The Rep-rap project, for all its pragmatism, began with the goal of transcending capitalism. In contrast, when social movements have endorsed pragmatism and micro politics, they have typically come to terms with the present as an unsurpassable horizon for their politics. Insulated from post-modernist self-doubt, students in engineering departments never stopped dreaming of a radically better tomorrow. This Enlightenment legacy might prove important because, from environmental science to computer hacking, we are beginning to see the growing influence of engineering cultures and geek publics on traditional social movements. Activists belonging to social movements as well as social scientists have something to offer the geek public in return. Social theory is required to articulate conflicts that unfold behind individuals’s backs. State and corporate bureaucracies are clearly visible targets for hackers and hobbyist-engineers. Those institutions, which seemingly arise spontaneously out of the aggregation of individual choices – i.e. markets – are not always so easily identified. At times, engineers have denounced the price system as contrary to a rational and scientific organisation of society.

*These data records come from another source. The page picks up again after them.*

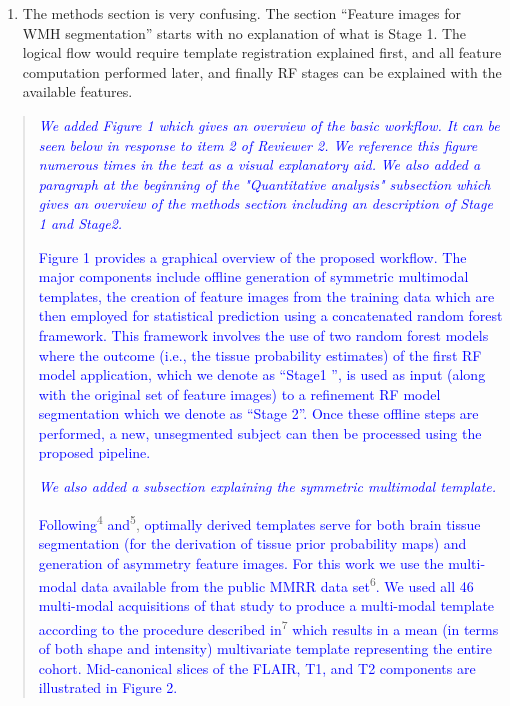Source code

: \documentclass[12pt,]{article}
\providecommand{\tightlist}{%
  \setlength{\itemsep}{0pt}\setlength{\parskip}{0pt}}
\begin{document}
\begin{enumerate}
\def\labelenumi{\arabic{enumi}.}
\setcounter{enumi}{5}
\tightlist
\item
  The methods section is very confusing. The section ``Feature images
  for WMH segmentation'' starts with no explanation of what is Stage 1.
  The logical flow would require template registration explained first,
  and all feature computation performed later, and finally RF stages can
  be explained with the available features.
\end{enumerate}

\begin{quote}
\emph{\textcolor{blue}{We added Figure 1 which gives an overview of the basic workflow.
  It can be seen below in response to item 2 of Reviewer 2.  We reference
  this figure numerous times in the text as a visual explanatory aid.}}
\emph{\textcolor{blue}{We also added a paragraph at the beginning of the "Quantitative analysis" subsection
  which gives an overview of the methods section including an description of Stage 1 and Stage2.}}

\textcolor{blue}{Figure 1 provides a graphical overview of the proposed workflow.  The major components
include offline generation of symmetric multimodal templates, the creation of
feature images from the training data which are then employed for statistical
prediction using a concatenated random forest framework.  This framework involves
the use of two random forest models where the outcome (i.e., the tissue
probability estimates) of the first RF model application,
which we denote as ``Stage1 '', is used as input (along with the original set of
feature images) to a refinement RF model segmentation which we denote as ``Stage 2''.
Once these offline steps
are performed, a new, unsegmented subject can then be processed using the proposed pipeline.}

\emph{\textcolor{blue}{We also added a subsection explaining the symmetric multimodal template.}}

\textcolor{blue}{Following}\textsuperscript{4}
\textcolor{blue}{and}\textsuperscript{5},
\textcolor{blue}{optimally derived templates
serve for both brain tissue segmentation (for the derivation of tissue prior probability maps) and generation of asymmetry feature images.
For this work we use the multi-modal data available from the public MMRR data set}\textsuperscript{6}\textcolor{blue}{.  We used all 46 multi-modal acquisitions of that study to produce a multi-modal template according to the procedure described in}\textsuperscript{7}
\textcolor{blue}{which
results in a mean (in terms of both shape and intensity) multivariate template representing the entire cohort.  Mid-canonical slices of the FLAIR, T1, and T2 components are illustrated in Figure 2.}
\end{quote}
\end{document}
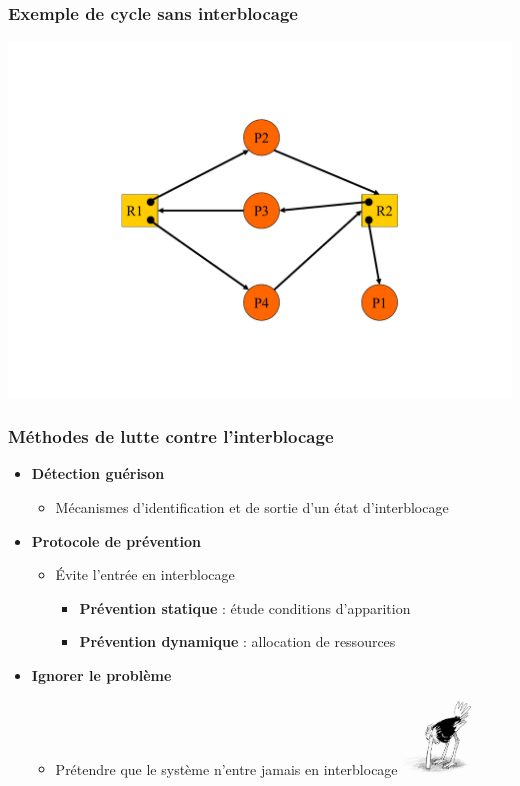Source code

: \begin{frame}
\frametitle{Exemple de cycle sans interblocage}
\includegraphics[width=.8\textwidth]{../illustration/graphe_alloc_ressource_cycle_sans_ib.pdf}
\end{frame}

\begin{frame}
\frametitle{Méthodes de lutte contre l’interblocage}
\begin{itemize}
\item \textbf{Détection guérison}
\begin{itemize}
\item Mécanismes d’identification et de sortie d’un état d’interblocage
\end{itemize}
\item \textbf{Protocole de prévention}
\begin{itemize}
\item Évite l’entrée en interblocage
\begin{itemize}
\item \textbf{Prévention statique} : étude conditions d’apparition
\item \textbf{Prévention dynamique} : allocation de ressources
\end{itemize}
\end{itemize}
\item \textbf{Ignorer le problème}
\begin{itemize}
\item Prétendre que le système n’entre jamais en interblocage
\includegraphics[width=2cm]{../illustration/autruche.jpg}
\end{itemize}
\end{itemize}
\end{frame}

At other times, price is seen as just a fact of nature, from which evolutionary laws can be deduced and the efficiency of a technical solution measured. When the latter standpoint wins the day, the market disappears from view, and all the fervour is directed against bureaucracies, state regulation and, with them, employment security. There is then an overarching risk that the dream of wealth-without-money will be fulfilled in its nightmarish form, as work-without-wages.”